Paving the Way for AI Adoption

When working with a fast-developing technology like AI, there is always something new to learn. However, for organizations still at the beginning of the AI journey the panel recommends focusing on three crucial building blocks.

“We always start with people; people who understand what's required to have a passion for AI and who have the perseverance to pursue something that is not fully known,” says Walsh. “The people are really the most important ones to have the vision, the collaboration and the knowledge of business problems.”

“Number two is really a technology foundation, and this is critically important. And this is an area that I think sometimes some companies under-invest in,” says Dr Bolles. “It's really about setting up an architecture and an infrastructure environment that enables machine learning models to be utilized to their fullest potential and to be deployed in a way that matches your business model.”

“The third building block is of course the data,” says Walsh. “Every company is a data rich company. [Data] is constantly streaming because we live now in the time of data tsunamis: Not data lakes, but data oceans.”

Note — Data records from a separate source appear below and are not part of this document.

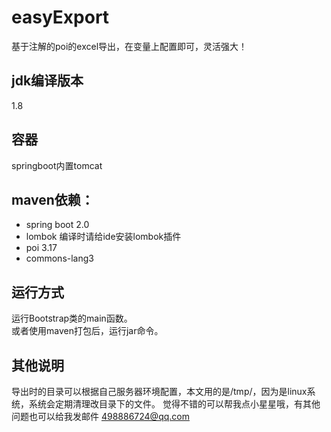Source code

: # easyExport
基于注解的poi的excel导出，在变量上配置即可，灵活强大！

## jdk编译版本
1.8

## 容器
springboot内置tomcat

## maven依赖：
- spring boot 2.0
- lombok 编译时请给ide安装lombok插件
- poi 3.17
- commons-lang3

## 运行方式
运行Bootstrap类的main函数。    
或者使用maven打包后，运行jar命令。

## 其他说明
导出时的目录可以根据自己服务器环境配置，本文用的是/tmp/，因为是linux系统，系统会定期清理改目录下的文件。
觉得不错的可以帮我点小星星哦，有其他问题也可以给我发邮件 498886724@qq.com
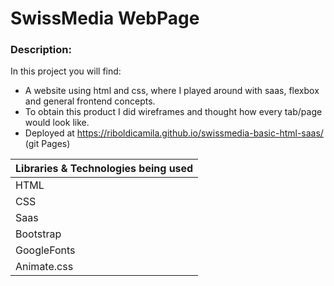 # SwissMedia WebPage

### Description:

In this project you will find:
- A website using html and css, where I played around with saas, flexbox and general frontend concepts.
- To obtain this product I did wireframes and thought how every tab/page would look like.
- Deployed at  https://riboldicamila.github.io/swissmedia-basic-html-saas/ (git Pages)


| Libraries & Technologies being used |
| ----------------------------------- |
| HTML                              |
| CSS                            |
| Saas                         |
| Bootstrap                         |
| GoogleFonts                         |
| Animate.css                         |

Once companies have built the foundations for successful AI adoption, they should build strong monitoring capabilities to guide their evolution, says Dr Bolles. Customer behavior evolves over time and can be affected by disruption in the marketplace, as we've seen with COVID-19.

“It need not be a disruption as dramatic as COVID-19 to necessitate changes to machine learning and AI models as your customer evolves,” she concludes. “As the marketplace evolves, [it] can necessitate updating or improving certain aspects of the machine learning and AI models that might guide user experience, for example.”

Key Takeaways

  • AI will move into the mainstream in 2021. From customer experience to optimizing products and growing revenue, AI-enabled companies are already reaping the rewards.
  • Enterprises are moving away from individual AI use cases. As AI strategies mature, data and analytics leaders are scaling AI technologies across their businesses.
  • Build a strong foundation for AI. Successful AI adoption relies on strong foundations of people, technology and data.